高度な文明を築き上げるため不可欠だった文字と技術革新。そして、それらを伴いどういった社会構造を構築していったか、その変遷を追うことが第3部の内容です。
12章 文字をつくった人と借りた人
・文字が誕生するには、数千年にわたる食料生産の歴史が必要だった(文字の読み書きを専門とする役人を養うゆとり・蓄えが必要だったため)
・文字は当初エリート階級のみ使えるものであり、下級民を支配するため他の人間を隷属化させるためのツールとして用いられた(使い道や使用者層が限定されていた)
13章 発明は必要の母である
・一般的に「必要は発明の母である」という言葉があるが、それとは全く逆の現象として「発明は必要の母である」という状況が、実は数多く生まれていた(例:ジェイムズ・ワットの蒸気機関、トーマス・エジソンの蓄音機など)
・技術は1人の天才が突然生み出すものでなく、累積的に改良が施され完成するもの(そしてタイミング良く、社会がその技術を受容できてはじめて功績として認められる)

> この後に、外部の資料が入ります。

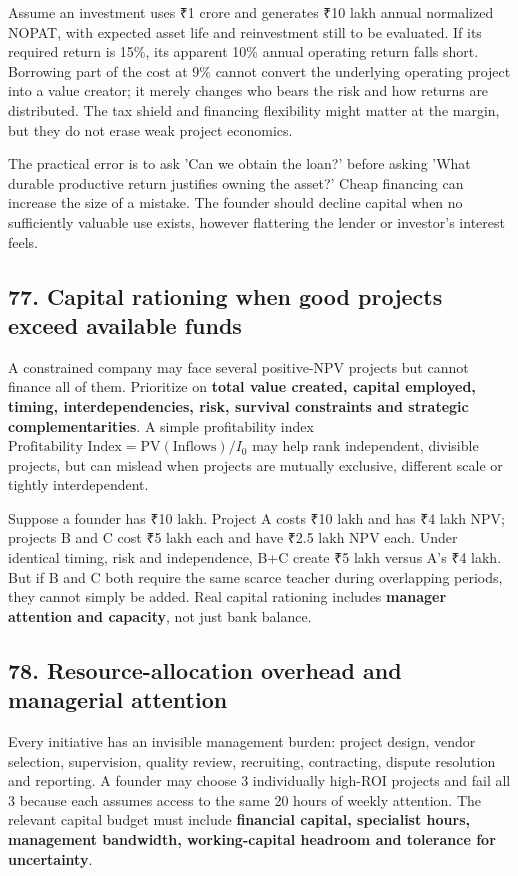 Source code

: Assume an investment uses ₹1 crore and generates ₹10 lakh annual normalized NOPAT, with expected asset life and reinvestment still to be evaluated. If its required return is 15\%, its apparent 10\% annual operating return falls short. Borrowing part of the cost at 9\% cannot convert the underlying operating project into a value creator; it merely changes who bears the risk and how returns are distributed. The tax shield and financing flexibility might matter at the margin, but they do not erase weak project economics.

The practical error is to ask 'Can we obtain the loan?' before asking 'What durable productive return justifies owning the asset?' Cheap financing can increase the size of a mistake. The founder should decline capital when no sufficiently valuable use exists, however flattering the lender or investor's interest feels.

\subsection{77. Capital rationing when good projects exceed available funds}


A constrained company may face several positive-NPV projects but cannot finance all of them. Prioritize on \textbf{total value created, capital employed, timing, interdependencies, risk, survival constraints and strategic complementarities}. A simple profitability index $\text{Profitability Index} = \mathrm{PV}(\text{Inflows}) / I_0$ may help rank independent, divisible projects, but can mislead when projects are mutually exclusive, different scale or tightly interdependent.

Suppose a founder has ₹10 lakh. Project A costs ₹10 lakh and has ₹4 lakh NPV; projects B and C cost ₹5 lakh each and have ₹2.5 lakh NPV each. Under identical timing, risk and independence, B+C create ₹5 lakh versus A's ₹4 lakh. But if B and C both require the same scarce teacher during overlapping periods, they cannot simply be added. Real capital rationing includes \textbf{manager attention and capacity}, not just bank balance.

\subsection{78. Resource-allocation overhead and managerial attention}


Every initiative has an invisible management burden: project design, vendor selection, supervision, quality review, recruiting, contracting, dispute resolution and reporting. A founder may choose 3 individually high-ROI projects and fail all 3 because each assumes access to the same 20 hours of weekly attention. The relevant capital budget must include \textbf{financial capital, specialist hours, management bandwidth, working-capital headroom and tolerance for uncertainty}.

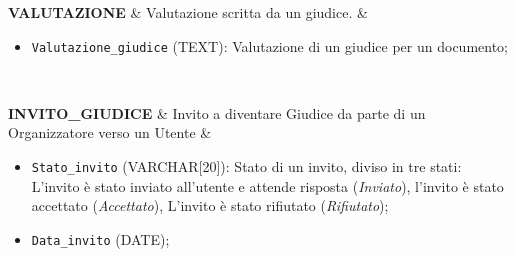 \documentclass[a4paper, 10pt]{article}
\begin{document}
{\begin{longtable}
			\textbf{VALUTAZIONE} &
			Valutazione scritta da un giudice. &
			\begin{itemize}
				\item \texttt{Valutazione\_giudice} (TEXT): Valutazione di un giudice per un documento;
			\end{itemize} \\
			\hline
			
			\textbf{INVITO\_GIUDICE} &
			Invito a diventare Giudice da parte di un Organizzatore verso un Utente &
			\begin{itemize}
				\item \texttt{Stato\_invito} (VARCHAR[20]): Stato di un invito, diviso in tre stati: L'invito è stato inviato all'utente e attende risposta (\textit{Inviato}), l'invito è stato accettato (\textit{Accettato}), L'invito è stato rifiutato (\textit{Rifiutato});
				\item \texttt{Data\_invito} (DATE);
			\end{itemize} \\ 
		\end{longtable}
	}
\end{document}

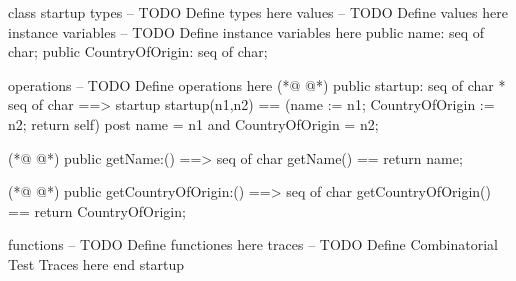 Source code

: \begin{vdmpp}[breaklines=true]
class startup
types
-- TODO Define types here
values
-- TODO Define values here
instance variables
-- TODO Define instance variables here
 public name: seq of char;
 public CountryOfOrigin: seq of char;

operations
-- TODO Define operations here
(*@
\label{startup:13}
@*)
 public startup: seq of char * seq of char ==> startup
 startup(n1,n2) == (name := n1; CountryOfOrigin := n2; return self)
 post name = n1 and CountryOfOrigin = n2;
 
(*@
\label{getName:17}
@*)
 public getName:() ==> seq of char
 getName() == return name;
 
(*@
\label{getCountryOfOrigin:20}
@*)
 public getCountryOfOrigin:() ==> seq of char
 getCountryOfOrigin() == return CountryOfOrigin;

functions
-- TODO Define functiones here
traces
-- TODO Define Combinatorial Test Traces here
end startup
\end{vdmpp}
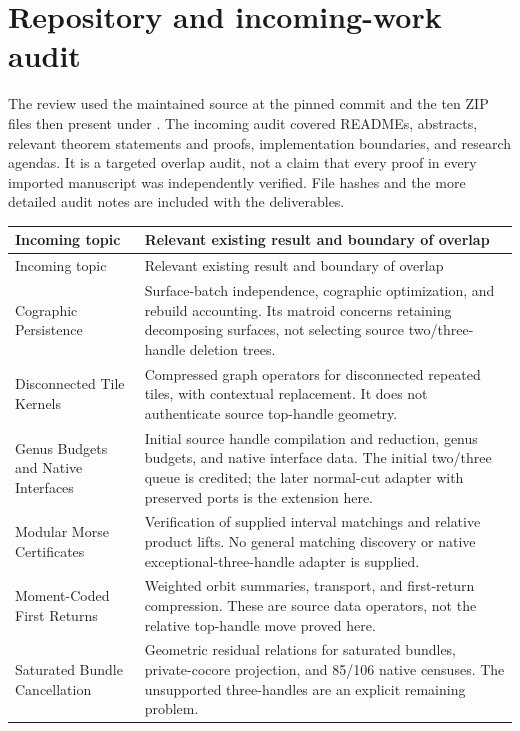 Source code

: \section{Repository and incoming-work audit}
\label{sec:source-audit}

The review used the maintained source at the pinned commit and the ten ZIP
files then present under . The incoming audit
covered READMEs, abstracts, relevant theorem statements and proofs,
implementation boundaries, and research agendas. It is a targeted overlap
audit, not a claim that every proof in every imported manuscript was
independently verified. File hashes and the more detailed audit notes are
included with the deliverables.

\begin{longtable}{@{}p{}p{}@{}}
\toprule
Incoming topic & Relevant existing result and boundary of overlap\\
\midrule
\endfirsthead
\toprule
Incoming topic & Relevant existing result and boundary of overlap\\
\midrule
\endhead
\bottomrule
\endfoot
Cographic Persistence
& Surface-batch independence, cographic optimization, and rebuild accounting.
Its matroid concerns retaining decomposing surfaces, not selecting source
two/three-handle deletion trees.\\[4pt]
Disconnected Tile Kernels
& Compressed graph operators for disconnected repeated tiles, with contextual
replacement. It does not authenticate source top-handle geometry.\\[4pt]
Genus Budgets and Native Interfaces
& Initial source handle compilation and reduction, genus budgets, and native
interface data. The initial two/three queue is credited; the later normal-cut
adapter with preserved ports is the extension here.\\[4pt]
Modular Morse Certificates
& Verification of supplied interval matchings and relative product lifts.
No general matching discovery or native exceptional-three-handle adapter is
supplied.\\[4pt]
Moment-Coded First Returns
& Weighted orbit summaries, transport, and first-return compression. These
are source data operators, not the relative top-handle move proved here.\\[4pt]
Saturated Bundle Cancellation
& Geometric residual relations for saturated bundles, private-cocore
projection, and 85/106 native censuses. The unsupported three-handles are an
explicit remaining problem.\\[4pt]

\end{longtable}
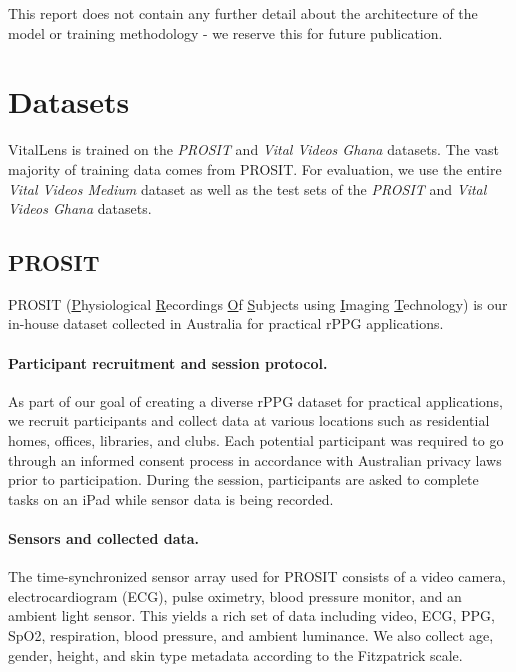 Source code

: \documentclass{article}
\begin{document}
This report does not contain any further detail about the architecture of the model or training methodology -
we reserve this for future publication.

\section{Datasets}
\label{headings}

VitalLens is trained on the \textit{PROSIT} and \textit{Vital Videos Ghana} datasets.
The vast majority of training data comes from PROSIT.
For evaluation, we use the entire \textit{Vital Videos Medium} dataset as well as the test sets of the \textit{PROSIT} and \textit{Vital Videos Ghana} datasets.

\subsection{PROSIT}

PROSIT (\underline{P}hysiological \underline{R}ecordings \underline{O}f \underline{S}ubjects using \underline{I}maging \underline{T}echnology) is our in-house dataset collected in Australia for practical rPPG applications.

\paragraph{Participant recruitment and session protocol.} 
As part of our goal of creating a diverse rPPG dataset for practical applications, we recruit participants and collect data at various locations such as residential homes, offices, libraries, and clubs.
Each potential participant was required to go through an informed consent process in accordance with Australian privacy laws prior to participation.
During the session, participants are asked to complete tasks on an iPad while sensor data is being recorded.

\paragraph{Sensors and collected data.}
The time-synchronized sensor array used for PROSIT consists of a video camera, electrocardiogram (ECG), pulse oximetry, blood pressure monitor, and an ambient light sensor.
This yields a rich set of data including video, ECG, PPG, SpO2, respiration, blood pressure, and ambient luminance.
We also collect age, gender, height, and skin type metadata according to the Fitzpatrick scale.
\end{document}
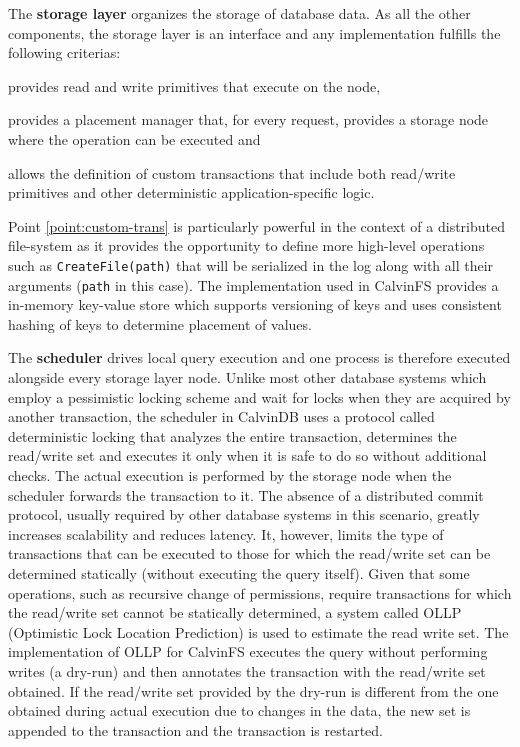 The \textbf{storage layer} organizes the storage of database data.
As all the other components, the storage layer is an interface and any implementation fulfills the following criterias: 
\begin{inparaenum}[i)]
    \item provides read and write primitives that execute on the node,
    \item provides a placement manager that, for every request, provides a storage node where the operation can be executed and
    \item \label{point:custom-trans} allows the definition of custom transactions that include both read/write primitives and other deterministic application-specific logic.
\end{inparaenum}
Point \ref{point:custom-trans} is particularly powerful in the context of a distributed file-system as it provides the opportunity to define more high-level operations such as \texttt{CreateFile(path)} that will be serialized in the log along with all their arguments (\texttt{path} in this case).
The implementation used in CalvinFS provides a in-memory key-value store which supports versioning of keys and uses consistent hashing of keys to determine placement of values.

The \textbf{scheduler} drives local query execution and one process is therefore executed alongside every storage layer node.
Unlike most other database systems which employ a pessimistic locking scheme and wait for locks when they are acquired by another transaction, the scheduler in CalvinDB uses a protocol called deterministic locking that analyzes the entire transaction, determines the read/write set and executes it only when it is safe to do so without additional checks.
The actual execution is performed by the storage node when the scheduler forwards the transaction to it.
The absence of a distributed commit protocol, usually required by other database systems in this scenario, greatly increases scalability and reduces latency.
It, however, limits the type of transactions that can be executed to those for which the read/write set can be determined statically (without executing the query itself).
Given that some operations, such as recursive change of permissions, require transactions for which the read/write set cannot be statically determined, a system called OLLP (Optimistic Lock Location Prediction) is used to estimate the read write set.
The implementation of OLLP for CalvinFS executes the query without performing writes (a dry-run) and then annotates the transaction with the read/write set obtained.
If the read/write set provided by the dry-run is different from the one obtained during actual execution due to changes in the data, the new set is appended to the transaction and the transaction is restarted.


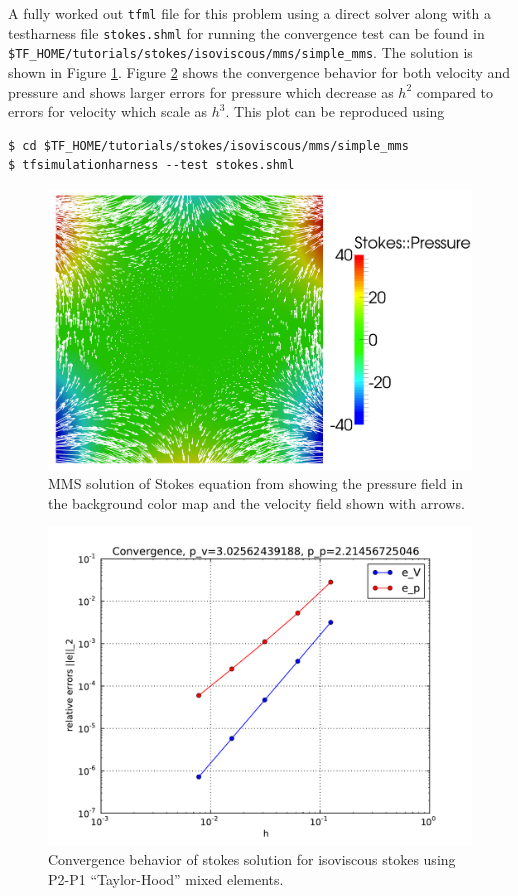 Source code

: A fully worked out \texttt{tfml} file for this problem using a direct
solver along with a testharness file \texttt{stokes.shml} for running
the convergence test can be
found in \texttt{\$TF\_HOME/tutorials/stokes/isoviscous/mms/simple\_mms}.
The solution is shown in Figure \ref{fig:stokesMMS}.  Figure
\ref{fig:stokes_convergence}  shows the convergence behavior for both
velocity and pressure and shows larger errors for pressure which
decrease as $h^{2}$ compared to errors for velocity which scale as
$h^{3}$. This plot can be reproduced using
\begin{lstlisting}[style=Bash]
$ cd $TF_HOME/tutorials/stokes/isoviscous/mms/simple_mms
$ tfsimulationharness --test stokes.shml
\end{lstlisting} %


\begin{figure}[htbp!]
  \centering
  \includegraphics[width=.7\textwidth]{figures/stokes_flow.png}
  \caption{MMS solution of Stokes equation from
    \cite{elman_finite_2005} showing the pressure field in the background color map and the velocity field shown with arrows.}
  \label{fig:stokesMMS}
\end{figure}
\begin{figure}[htbp!]
  \centering
  \includegraphics[width=.7\textwidth]{figures/Stokes_convergence.pdf}
  \caption{Convergence behavior of stokes solution for isoviscous
    stokes using P2-P1 ``Taylor-Hood'' mixed elements.}
  \label{fig:stokes_convergence}
\end{figure}

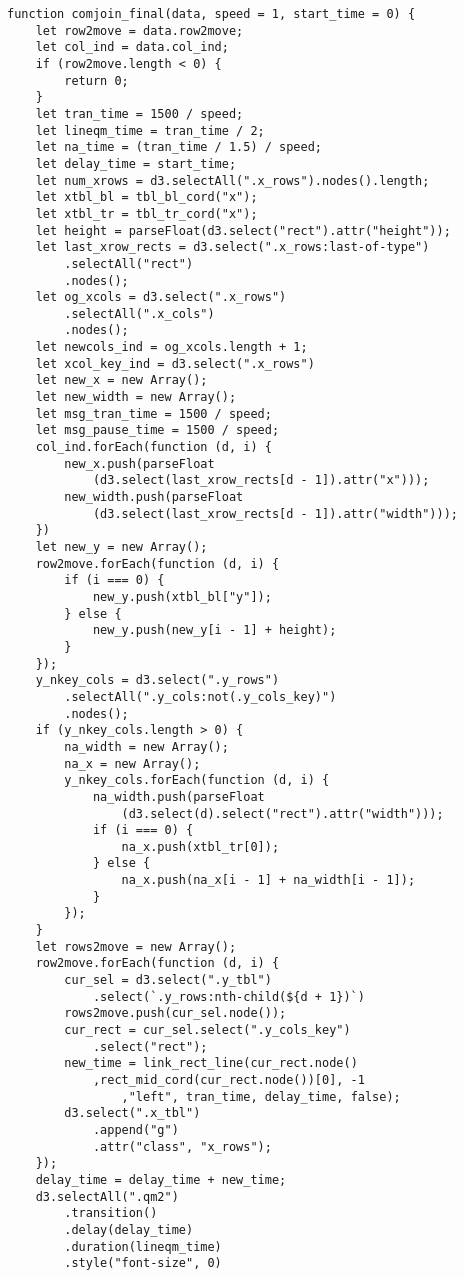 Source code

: \begin{lstlisting}
function comjoin_final(data, speed = 1, start_time = 0) {
    let row2move = data.row2move;
    let col_ind = data.col_ind;
    if (row2move.length < 0) {
        return 0;
    }
    let tran_time = 1500 / speed;
    let lineqm_time = tran_time / 2;
    let na_time = (tran_time / 1.5) / speed;
    let delay_time = start_time;
    let num_xrows = d3.selectAll(".x_rows").nodes().length;
    let xtbl_bl = tbl_bl_cord("x");
    let xtbl_tr = tbl_tr_cord("x");
    let height = parseFloat(d3.select("rect").attr("height"));
    let last_xrow_rects = d3.select(".x_rows:last-of-type")
        .selectAll("rect")
        .nodes();
    let og_xcols = d3.select(".x_rows")
        .selectAll(".x_cols")
        .nodes();
    let newcols_ind = og_xcols.length + 1;
    let xcol_key_ind = d3.select(".x_rows")
    let new_x = new Array();
    let new_width = new Array();
    let msg_tran_time = 1500 / speed;
    let msg_pause_time = 1500 / speed;
    col_ind.forEach(function (d, i) {
        new_x.push(parseFloat
            (d3.select(last_xrow_rects[d - 1]).attr("x")));
        new_width.push(parseFloat
            (d3.select(last_xrow_rects[d - 1]).attr("width")));
    })
    let new_y = new Array();
    row2move.forEach(function (d, i) {
        if (i === 0) {
            new_y.push(xtbl_bl["y"]);
        } else {
            new_y.push(new_y[i - 1] + height);
        }
    });
    y_nkey_cols = d3.select(".y_rows")
        .selectAll(".y_cols:not(.y_cols_key)")
        .nodes();
    if (y_nkey_cols.length > 0) {
        na_width = new Array();
        na_x = new Array();
        y_nkey_cols.forEach(function (d, i) {
            na_width.push(parseFloat
                (d3.select(d).select("rect").attr("width")));
            if (i === 0) {
                na_x.push(xtbl_tr[0]);
            } else {
                na_x.push(na_x[i - 1] + na_width[i - 1]);
            }
        });
    }
    let rows2move = new Array();
    row2move.forEach(function (d, i) {
        cur_sel = d3.select(".y_tbl")
            .select(`.y_rows:nth-child(${d + 1})`)
        rows2move.push(cur_sel.node());
        cur_rect = cur_sel.select(".y_cols_key")
            .select("rect");
        new_time = link_rect_line(cur_rect.node()
            ,rect_mid_cord(cur_rect.node())[0], -1
                ,"left", tran_time, delay_time, false);
        d3.select(".x_tbl")
            .append("g")
            .attr("class", "x_rows");
    });
    delay_time = delay_time + new_time;
    d3.selectAll(".qm2")
        .transition()
        .delay(delay_time)
        .duration(lineqm_time)
        .style("font-size", 0)

\end{lstlisting}
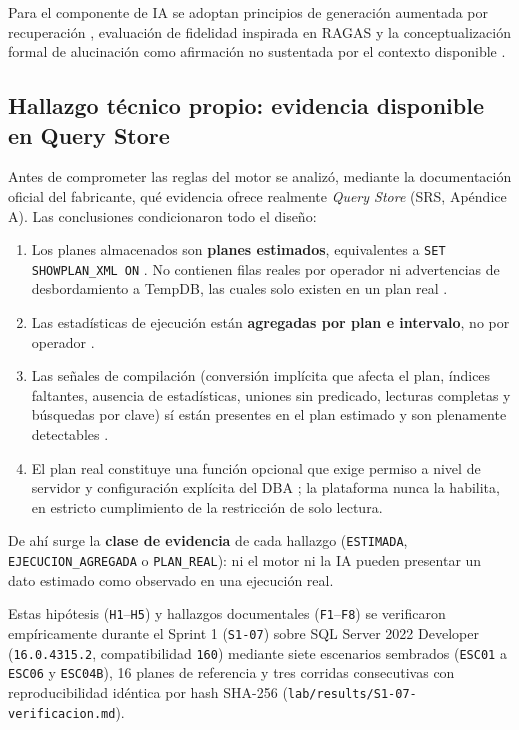 \documentclass[12pt,a4paper]{article}
\begin{document}
Para el componente de IA se adoptan principios de generación aumentada por recuperación \cite{lewis-rag}, evaluación de fidelidad inspirada en RAGAS \cite{es-ragas} y la conceptualización formal de alucinación como afirmación no sustentada por el contexto disponible \cite{ji-hallucination}.

\subsection{Hallazgo técnico propio: evidencia disponible en Query Store}

Antes de comprometer las reglas del motor se analizó, mediante la documentación oficial del fabricante, qué evidencia ofrece realmente \textit{Query Store} (SRS, Apéndice A). Las conclusiones condicionaron todo el diseño:

\begin{enumerate}[leftmargin=1.5em]
    \item Los planes almacenados son \textbf{planes estimados}, equivalentes a \texttt{SET SHOWPLAN\_XML ON} \cite{ms-qs-collect,ms-qs-plan,ms-ss2022,ms-qs-manage}. No contienen filas reales por operador ni advertencias de desbordamiento a TempDB, las cuales solo existen en un plan real \cite{ms-plans,ms-tempdb}.
    \item Las estadísticas de ejecución están \textbf{agregadas por plan e intervalo}, no por operador \cite{ms-qs-stats}.
    \item Las señales de compilación (conversión implícita que afecta el plan, índices faltantes, ausencia de estadísticas, uniones sin predicado, lecturas completas y búsquedas por clave) sí están presentes en el plan estimado y son plenamente detectables \cite{redgate-warnings}.
    \item El plan real constituye una función opcional que exige permiso a nivel de servidor y configuración explícita del DBA \cite{ms-plan-stats}; la plataforma nunca la habilita, en estricto cumplimiento de la restricción de solo lectura.
\end{enumerate}

De ahí surge la \textbf{clase de evidencia} de cada hallazgo (\texttt{ESTIMADA}, \texttt{EJECUCION\_AGREGADA} o \texttt{PLAN\_REAL}): ni el motor ni la IA pueden presentar un dato estimado como observado en una ejecución real.

Estas hipótesis (\texttt{H1}--\texttt{H5}) y hallazgos documentales (\texttt{F1}--\texttt{F8}) se verificaron empíricamente durante el Sprint 1 (\texttt{S1-07}) sobre SQL Server 2022 Developer (\texttt{16.0.4315.2}, compatibilidad \texttt{160}) mediante siete escenarios sembrados (\texttt{ESC01} a \texttt{ESC06} y \texttt{ESC04B}), 16 planes de referencia y tres corridas consecutivas con reproducibilidad idéntica por hash SHA-256 (\texttt{lab/results/S1-07-verificacion.md}).
\end{document}
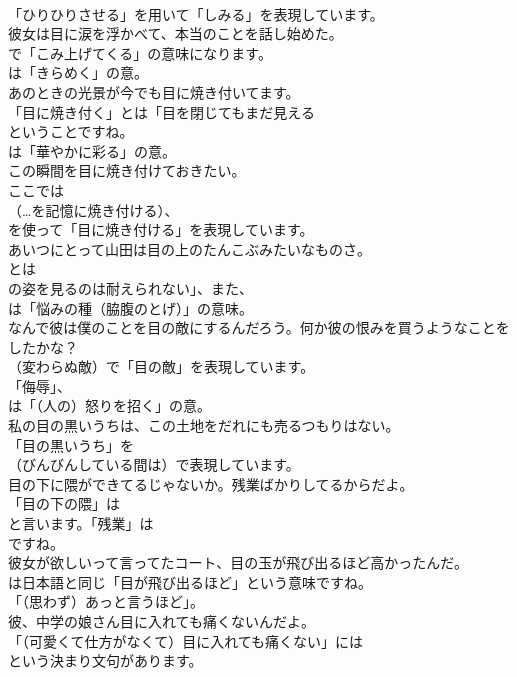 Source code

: \documentclass[8pt]{extreport}
\begin{document}
\begin{CJK}{UTF8}{min}
\\	「ひりひりさせる」を用いて「しみる」を表現しています。	
\\	彼女は目に涙を浮かべて、本当のことを話し始めた。 
\\	で「こみ上げてくる」の意味になります。
\\	は「きらめく」の意。	
\\	あのときの光景が今でも目に焼き付いてます。 
\\	「目に焼き付く」とは「目を閉じてもまだ見える
\\	ということですね。
\\	は「華やかに彩る」の意。	
\\	この瞬間を目に焼き付けておきたい。 
\\	ここでは 
\\	（…を記憶に焼き付ける）、
\\	を使って「目に焼き付ける」を表現しています。	
\\	あいつにとって山田は目の上のたんこぶみたいなものさ。 
\\	とは
\\	の姿を見るのは耐えられない」、また、
\\	は「悩みの種（脇腹のとげ）」の意味。	
\\	なんで彼は僕のことを目の敵にするんだろう。何か彼の恨みを買うようなことをしたかな？ 
\\	（変わらぬ敵）で「目の敵」を表現しています。
\\	「侮辱」、
\\	は「（人の）怒りを招く」の意。	
\\	私の目の黒いうちは、この土地をだれにも売るつもりはない。 
\\	「目の黒いうち」を 
\\	（びんびんしている間は）で表現しています。	
\\	目の下に隈ができてるじゃないか。残業ばかりしてるからだよ。 
\\	「目の下の隈」は
\\	と言います。「残業」は
\\	ですね。	
\\	彼女が欲しいって言ってたコート、目の玉が飛び出るほど高かったんだ。 
\\	は日本語と同じ「目が飛び出るほど」という意味ですね。
\\	「（思わず）あっと言うほど」。	
\\	彼、中学の娘さん目に入れても痛くないんだよ。 
\\	「（可愛くて仕方がなくて）目に入れても痛くない」には
\\	という決まり文句があります。	

\end{CJK}
\end{document}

・技術が受け入れられるかどうかは「経済性」「社会的ステータス」「互換性」「メリットの分かりやすさ」の4条件が深く関係している
・地域や社会によって受容性が異なるのは「平均寿命」「労働力の有無」「知的所有権」などその要因は多岐に渡る
・発明された技術それ自体より、その発明によって新たな発明品が開発されることが重要(技術の自己触媒的発達)
14章 平等な社会からの集権的な社会へ
・政治と宗教は密接に関係し合い、それが武力を伴って結びついていた場合には、政府の行為を宗教が正当化するというパターンができあがる
・人間社会の変遷は「小規模血縁集団(バンド)」「部族社会(トライブ)」「首長社会(チーフダム)」「国家(ステート)」という4つの段階に分類できる
・地域の人口規模と社会形態のあいだには相関関係があり、人工が増えるほど社会的複雑性は増す
第4部まとめ、メモ
第15〜19章では、オーストラリア大陸とニューギニア、中国、インドネシア周辺、そしてアフリカ大陸における文明の発展を取り上げたパートです。人類の歴史が大陸によって異なる理由を、に解き明かし、各国・地域の状況を整理します。
15章 オーストラリアとニューギニアのミステリー
・4万年前の時点では、オーストラリアはヨーロッパその他の国を大きく引き離すほどの文明を築いていた(世界最古の磨製石器や壁画など)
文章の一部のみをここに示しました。